Which brings us to this, my new word.


Intentional.

Saturday, July 11, 2015

Black Hole

Lately, I have been really struggling with life. There's so many things that are just overwhelming or infuriating or mind-blowingly frustrating and I have an absurdly short fuse. With everyone. About everything.

I think about going on strike. Perhaps that will make others see me and the things that I do, only once they do not get done of course. But then I realize that were I not to do these things, it would probably bother me before it would bother anyone else. And then there'd be a boatload of stuff to do all at once and it would pile upon me like an avalanche and smother any last bit of sanity remaining.

I am tired of being invisible.

I am tired of being ignored.

I am tired of demands.

I am tired of obligations.

I am tired of expectations.

I am tired of fighting.

I am tired of correcting.

I am tired of serving.

I am tired of trying to stay calm.

I am tired of losing my temper.

I am tired of everything.

Sometimes, I feel like this must be how God feels about this mess of humanity and how we treat (or don't treat) Him. But that would be assigning a limit to God and His grace, His compassion, His mercy, His love, and His goodness. Boy, wouldn't He be justified in His feeling every single thing on this list. Forget with all of humanity...I alone can elicit all of these without adding six billion other imperfect, selfish beings into the mix.

I sometimes look at myself, my behaviors, my neuroses and psychoses, my reactions and overreactions, and I just marvel at how I am still here. God is so much kinder, so much greater, so much gentler than I. Were it my little Chickadee or Mockingbird behaving like this, I can only imagine the wrath I would be heaping upon them.

Maybe He's trying to call to me through this less than beautiful time in my life. Maybe He's trying to pull me closer to Him when I feel more alone and more worthless than ever before. Maybe He's trying to tell me how much He thinks I am worth.

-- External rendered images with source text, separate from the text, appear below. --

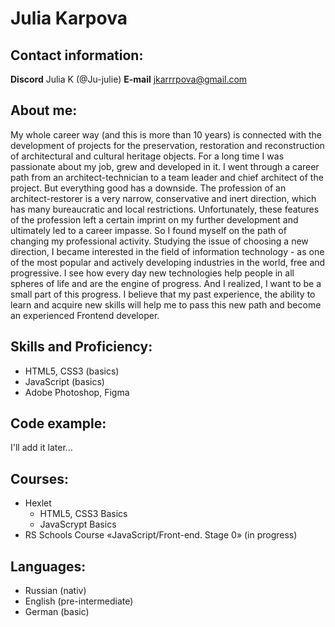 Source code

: # Julia Karpova

## Contact information:
**Discord** Julia K (@Ju-julie)
**E-mail** jkarrrpova@gmail.com

## About me:
My whole career way (and this is more than 10 years) is connected with the development of projects for the preservation, restoration and reconstruction of architectural and cultural heritage objects. 
For a long time I was passionate about my job, grew and developed in it. I went through a career path from an architect-technician to a team leader and chief architect of the project.
But everything good has a downside.
The profession of an architect-restorer is a very narrow, conservative and inert direction, which has many bureaucratic and local restrictions.
Unfortunately, these features of the profession left a certain imprint on my further development and ultimately led to a career impasse.
So I found myself on the path of changing my professional activity.
Studying the issue of choosing a new direction, I became interested in the field of information technology - as one of the most popular and actively developing industries in the world, free and progressive. I see how every day new technologies help people in all spheres of life and are the engine of progress. And I realized, I want to be a small part of this progress.
I believe that my past experience, the ability to learn and acquire new skills will help me to pass this new path and become an experienced Frontend developer.

## Skills and Proficiency:
* HTML5, CSS3 (basics)
* JavaScript (basics)
* Adobe Photoshop, Figma

## Code example:
I'll add it later...

## Courses:
* Hexlet
    * HTML5, CSS3 Basics
    * JavaScrypt Basics
* RS Schools Course «JavaScript/Front-end. Stage 0» (in progress)

## Languages:
* Russian (nativ)
* English (pre-intermediate)
* German (basic) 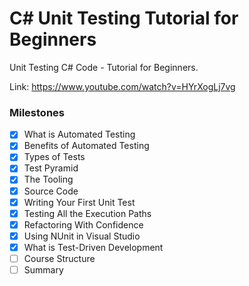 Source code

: # C# Unit Testing Tutorial for Beginners

Unit Testing C# Code - Tutorial for Beginners.

Link: <https://www.youtube.com/watch?v=HYrXogLj7vg>

### Milestones

- [x] What is Automated Testing
- [x] Benefits of Automated Testing
- [x] Types of Tests
- [x] Test Pyramid
- [x] The Tooling
- [x] Source Code
- [x] Writing Your First Unit Test
- [x] Testing All the Execution Paths
- [x] Refactoring With Confidence
- [x] Using NUnit in Visual Studio
- [x] What is Test-Driven Development
- [ ] Course Structure
- [ ] Summary
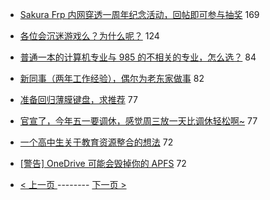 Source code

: - [Sakura Frp 内网穿透一周年纪念活动，回帖即可参与抽奖](https://www.v2ex.com/t/547430) 169
- [各位会沉迷游戏么？为什么呢？](https://www.v2ex.com/t/547429) 124
- [普通一本的计算机专业与 985 的不相关的专业，怎么选？](https://www.v2ex.com/t/547210) 84
- [新同事（两年工作经验），偶尔为老东家做事](https://www.v2ex.com/t/547247) 82
- [准备回归薄膜键盘，求推荐](https://www.v2ex.com/t/547163) 77
- [官宣了，今年五一要调休，感觉周三放一天比调休轻松啊~](https://www.v2ex.com/t/547308) 77
- [一个高中生关于教育资源整合的想法](https://www.v2ex.com/t/547174) 72
- [[警告] OneDrive 可能会毁掉你的 APFS](https://www.v2ex.com/t/547263) 72

-   [ < 上一页 ](https://github.com/able8/v2ex-hot-record/blob/master/2019-03-21.md) -------- [ 下一页 > ](https://github.com/able8/v2ex-hot-record/blob/master/2019-03-23.md)
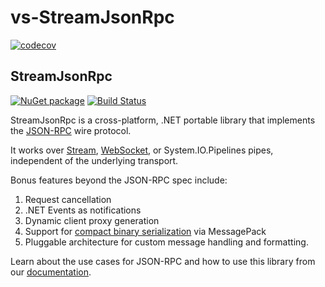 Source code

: # vs-StreamJsonRpc

[![codecov](https://codecov.io/gh/Microsoft/vs-streamjsonrpc/branch/main/graph/badge.svg)](https://codecov.io/gh/Microsoft/vs-streamjsonrpc)

## StreamJsonRpc

[![NuGet package](https://img.shields.io/nuget/v/StreamJsonRpc.svg)](https://www.nuget.org/packages/StreamJsonRpc)
[![Build Status](https://dev.azure.com/azure-public/vside/_apis/build/status/vs-streamjsonrpc)](https://dev.azure.com/azure-public/vside/_build/latest?definitionId=13)

StreamJsonRpc is a cross-platform, .NET portable library that implements the
[JSON-RPC][JSONRPC] wire protocol.

It works over [Stream](https://docs.microsoft.com/dotnet/api/system.io.stream), [WebSocket](https://docs.microsoft.com/dotnet/api/system.net.websockets.websocket), or System.IO.Pipelines pipes, independent of the underlying transport.

Bonus features beyond the JSON-RPC spec include:

1. Request cancellation
1. .NET Events as notifications
1. Dynamic client proxy generation
1. Support for [compact binary serialization](https://microsoft.github.io/vs-streamjsonrpc/docs/extensibility.html) via MessagePack
1. Pluggable architecture for custom message handling and formatting.

Learn about the use cases for JSON-RPC and how to use this library from our [documentation](https://microsoft.github.io/vs-streamjsonrpc/).

[JSONRPC]: https://www.jsonrpc.org/
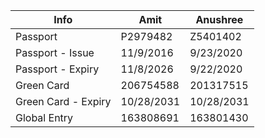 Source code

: |Info|Amit|Anushree|
|-|-|-|
|Passport|P2979482|Z5401402|
|Passport - Issue|11/9/2016|9/23/2020|
|Passport - Expiry|11/8/2026|9/22/2020|
|Green Card|206754588|201317515|
|Green Card - Expiry|10/28/2031|10/28/2031|
|Global Entry|163808691|163801430|
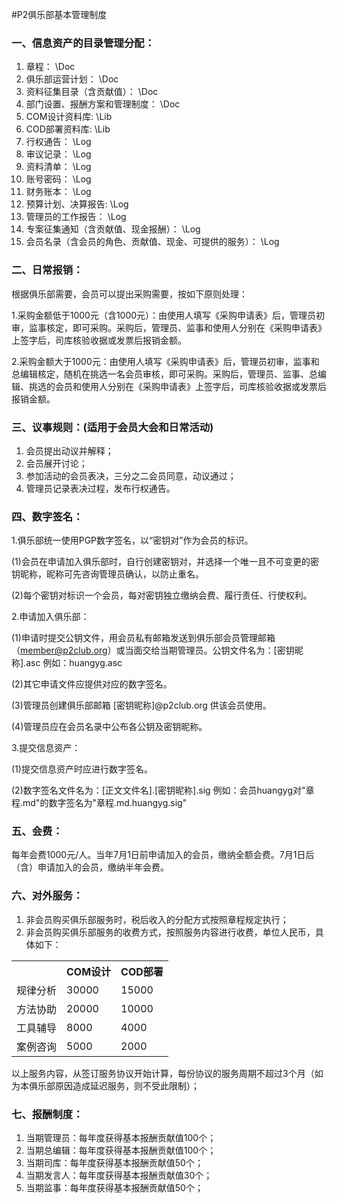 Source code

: #P2俱乐部基本管理制度

### 一、信息资产的目录管理分配：
1. 章程： \Doc
1. 俱乐部运营计划： \Doc 
1. 资料征集目录（含贡献值）： \Doc
1. 部门设置、报酬方案和管理制度： \Doc 
1. COM设计资料库: \Lib   
1. COD部署资料库: \Lib
1. 行权通告： \Log
1. 审议记录： \Log
1. 资料清单： \Log
1. 账号密码： \Log
1. 财务账本： \Log
1. 预算计划、决算报告: \Log   
1. 管理员的工作报告： \Log
1. 专案征集通知（含贡献值、现金报酬）： \Log
1. 会员名录（含会员的角色、贡献值、现金、可提供的服务）： \Log


### 二、日常报销：
根据俱乐部需要，会员可以提出采购需要，按如下原则处理：

1.采购金额低于1000元（含1000元）：由使用人填写《采购申请表》后，管理员初审，监事核定，即可采购。采购后，管理员、监事和使用人分别在《采购申请表》上签字后，司库核验收据或发票后报销金额。

2.采购金额大于1000元：由使用人填写《采购申请表》后，管理员初审，监事和总编辑核定，随机在挑选一名会员审核，即可采购。采购后，管理员、监事、总编辑、挑选的会员和使用人分别在《采购申请表》上签字后，司库核验收据或发票后报销金额。

### 三、议事规则：(适用于会员大会和日常活动)
1. 会员提出动议并解释；
2. 会员展开讨论；
3. 参加活动的会员表决，三分之二会员同意，动议通过；
4. 管理员记录表决过程，发布行权通告。

### 四、数字签名：
1.俱乐部统一使用PGP数字签名，以“密钥对”作为会员的标识。

(1)会员在申请加入俱乐部时，自行创建密钥对，并选择一个唯一且不可变更的密钥昵称，昵称可先咨询管理员确认，以防止重名。

(2)每个密钥对标识一个会员，每对密钥独立缴纳会费、履行责任、行使权利。

2.申请加入俱乐部：

(1)申请时提交公钥文件，用会员私有邮箱发送到俱乐部会员管理邮箱（member@p2club.org）或当面交给当期管理员。公钥文件名为：[密钥昵称].asc 例如：huangyg.asc

(2)其它申请文件应提供对应的数字签名。

(3)管理员创建俱乐部邮箱 [密钥昵称]@p2club.org 供该会员使用。

(4)管理员应在会员名录中公布各公钥及密钥昵称。

3.提交信息资产：

(1)提交信息资产时应进行数字签名。

(2)数字签名文件名为：[正文文件名].[密钥昵称].sig 例如：会员huangyg对"章程.md"的数字签名为"章程.md.huangyg.sig" 

### 五、会费：
每年会费1000元/人。当年7月1日前申请加入的会员，缴纳全额会费。7月1日后（含）申请加入的会员，缴纳半年会费。

### 六、对外服务：
1. 非会员购买俱乐部服务时，税后收入的分配方式按照章程规定执行；
2. 非会员购买俱乐部服务的收费方式，按照服务内容进行收费，单位人民币，具体如下：
<table>
<tr><th></th><th>COM设计</th><th>COD部署</th></tr>
<tr><td>规律分析</td><td>30000</td><td>15000</td></tr>
<tr><td>方法协助</td><td>20000</td><td>10000</td></tr>
<tr><td>工具辅导</td><td>8000</td><td>4000</td></tr>
<tr><td>案例咨询</td><td>5000</td><td>2000</td></tr>
</table>
以上服务内容，从签订服务协议开始计算，每份协议的服务周期不超过3个月（如为本俱乐部原因造成延迟服务，则不受此限制）； 

### 七、报酬制度：
1. 当期管理员：每年度获得基本报酬贡献值100个；
2. 当期总编辑：每年度获得基本报酬贡献值100个；
3. 当期司库：每年度获得基本报酬贡献值50个；
4. 当期发言人：每年度获得基本报酬贡献值30个；
5. 当期监事：每年度获得基本报酬贡献值50个；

Maybe I should start listening to Him, instead of listening to the noise around me.

Sunday, March 29, 2015

Prautes or Epieikes?

I'm ready to get down to business with my new project. Let's get it on, let's rock this studying, journaling, meditating and devotionaling. Yeah, I just made that word up. Expect it to be among the new words in the OED in a couple of years. Just remember, you saw it here first.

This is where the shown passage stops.